What to do:
Please print all of the entries, matching them exactly.

(Source texts of formatted documents)
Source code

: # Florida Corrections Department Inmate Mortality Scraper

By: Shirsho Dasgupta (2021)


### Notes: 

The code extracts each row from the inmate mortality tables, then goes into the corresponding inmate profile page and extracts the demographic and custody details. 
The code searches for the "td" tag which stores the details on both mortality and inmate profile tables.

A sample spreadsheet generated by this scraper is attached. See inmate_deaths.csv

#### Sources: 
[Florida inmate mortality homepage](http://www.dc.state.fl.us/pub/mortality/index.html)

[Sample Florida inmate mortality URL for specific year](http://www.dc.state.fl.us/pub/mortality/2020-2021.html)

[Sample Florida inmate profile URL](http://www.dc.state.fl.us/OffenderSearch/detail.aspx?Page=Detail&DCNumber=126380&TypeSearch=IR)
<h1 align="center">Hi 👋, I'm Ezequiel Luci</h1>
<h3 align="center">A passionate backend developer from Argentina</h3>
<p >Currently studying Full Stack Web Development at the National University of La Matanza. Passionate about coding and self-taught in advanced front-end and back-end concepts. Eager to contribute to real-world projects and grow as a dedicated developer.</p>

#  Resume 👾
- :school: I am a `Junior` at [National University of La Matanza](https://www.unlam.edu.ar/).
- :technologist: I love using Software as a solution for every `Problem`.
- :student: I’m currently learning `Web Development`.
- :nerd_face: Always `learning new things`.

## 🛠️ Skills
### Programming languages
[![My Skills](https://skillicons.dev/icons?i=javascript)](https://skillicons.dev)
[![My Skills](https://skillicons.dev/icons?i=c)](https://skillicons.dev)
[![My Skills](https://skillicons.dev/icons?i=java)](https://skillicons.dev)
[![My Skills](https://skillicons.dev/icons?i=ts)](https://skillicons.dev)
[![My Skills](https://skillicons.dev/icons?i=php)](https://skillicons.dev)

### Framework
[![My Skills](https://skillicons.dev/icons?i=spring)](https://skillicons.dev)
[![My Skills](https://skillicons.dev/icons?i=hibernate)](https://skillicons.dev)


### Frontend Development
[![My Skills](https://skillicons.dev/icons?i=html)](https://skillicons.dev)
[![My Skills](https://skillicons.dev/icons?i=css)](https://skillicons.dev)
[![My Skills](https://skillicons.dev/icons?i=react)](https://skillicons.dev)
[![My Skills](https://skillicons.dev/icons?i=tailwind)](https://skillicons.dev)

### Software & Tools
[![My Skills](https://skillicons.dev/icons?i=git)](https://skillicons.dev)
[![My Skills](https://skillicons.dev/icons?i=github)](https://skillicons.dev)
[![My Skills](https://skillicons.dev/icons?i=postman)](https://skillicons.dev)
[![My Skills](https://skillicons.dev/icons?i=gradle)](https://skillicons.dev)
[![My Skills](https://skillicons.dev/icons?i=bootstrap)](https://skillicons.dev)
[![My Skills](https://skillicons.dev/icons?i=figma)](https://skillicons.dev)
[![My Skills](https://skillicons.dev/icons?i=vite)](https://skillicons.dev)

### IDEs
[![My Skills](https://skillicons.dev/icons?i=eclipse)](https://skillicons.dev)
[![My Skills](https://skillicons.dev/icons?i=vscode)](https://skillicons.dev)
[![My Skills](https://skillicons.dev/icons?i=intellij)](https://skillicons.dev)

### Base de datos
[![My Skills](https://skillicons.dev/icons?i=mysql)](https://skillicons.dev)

Response box:
Source code

: # Florida Corrections Department Inmate Mortality Scraper

By: Shirsho Dasgupta (2021)


### Notes: 

The code extracts each row from the inmate mortality tables, then goes into the corresponding inmate profile page and extracts the demographic and custody details. 
The code searches for the "td" tag which stores the details on both mortality and inmate profile tables.

A sample spreadsheet generated by this scraper is attached. See inmate_deaths.csv

#### Sources: 
[Florida inmate mortality homepage](http://www.dc.state.fl.us/pub/mortality/index.html)

[Sample Florida inmate mortality URL for specific year](http://www.dc.state.fl.us/pub/mortality/2020-2021.html)

[Sample Florida inmate profile URL](http://www.dc.state.fl.us/OffenderSearch/detail.aspx?Page=Detail&DCNumber=126380&TypeSearch=IR)
<h1 align="center">Hi 👋, I'm Ezequiel Luci</h1>
<h3 align="center">A passionate backend developer from Argentina</h3>
<p >Currently studying Full Stack Web Development at the National University of La Matanza. Passionate about coding and self-taught in advanced front-end and back-end concepts. Eager to contribute to real-world projects and grow as a dedicated developer.</p>

#  Resume 👾
- :school: I am a `Junior` at [National University of La Matanza](https://www.unlam.edu.ar/).
- :technologist: I love using Software as a solution for every `Problem`.
- :student: I’m currently learning `Web Development`.
- :nerd_face: Always `learning new things`.

## 🛠️ Skills
### Programming languages
[![My Skills](https://skillicons.dev/icons?i=javascript)](https://skillicons.dev)
[![My Skills](https://skillicons.dev/icons?i=c)](https://skillicons.dev)
[![My Skills](https://skillicons.dev/icons?i=java)](https://skillicons.dev)
[![My Skills](https://skillicons.dev/icons?i=ts)](https://skillicons.dev)
[![My Skills](https://skillicons.dev/icons?i=php)](https://skillicons.dev)

### Framework
[![My Skills](https://skillicons.dev/icons?i=spring)](https://skillicons.dev)
[![My Skills](https://skillicons.dev/icons?i=hibernate)](https://skillicons.dev)


### Frontend Development
[![My Skills](https://skillicons.dev/icons?i=html)](https://skillicons.dev)
[![My Skills](https://skillicons.dev/icons?i=css)](https://skillicons.dev)
[![My Skills](https://skillicons.dev/icons?i=react)](https://skillicons.dev)
[![My Skills](https://skillicons.dev/icons?i=tailwind)](https://skillicons.dev)

### Software & Tools
[![My Skills](https://skillicons.dev/icons?i=git)](https://skillicons.dev)
[![My Skills](https://skillicons.dev/icons?i=github)](https://skillicons.dev)
[![My Skills](https://skillicons.dev/icons?i=postman)](https://skillicons.dev)
[![My Skills](https://skillicons.dev/icons?i=gradle)](https://skillicons.dev)
[![My Skills](https://skillicons.dev/icons?i=bootstrap)](https://skillicons.dev)
[![My Skills](https://skillicons.dev/icons?i=figma)](https://skillicons.dev)
[![My Skills](https://skillicons.dev/icons?i=vite)](https://skillicons.dev)

### IDEs
[![My Skills](https://skillicons.dev/icons?i=eclipse)](https://skillicons.dev)
[![My Skills](https://skillicons.dev/icons?i=vscode)](https://skillicons.dev)
[![My Skills](https://skillicons.dev/icons?i=intellij)](https://skillicons.dev)

### Base de datos
[![My Skills](https://skillicons.dev/icons?i=mysql)](https://skillicons.dev)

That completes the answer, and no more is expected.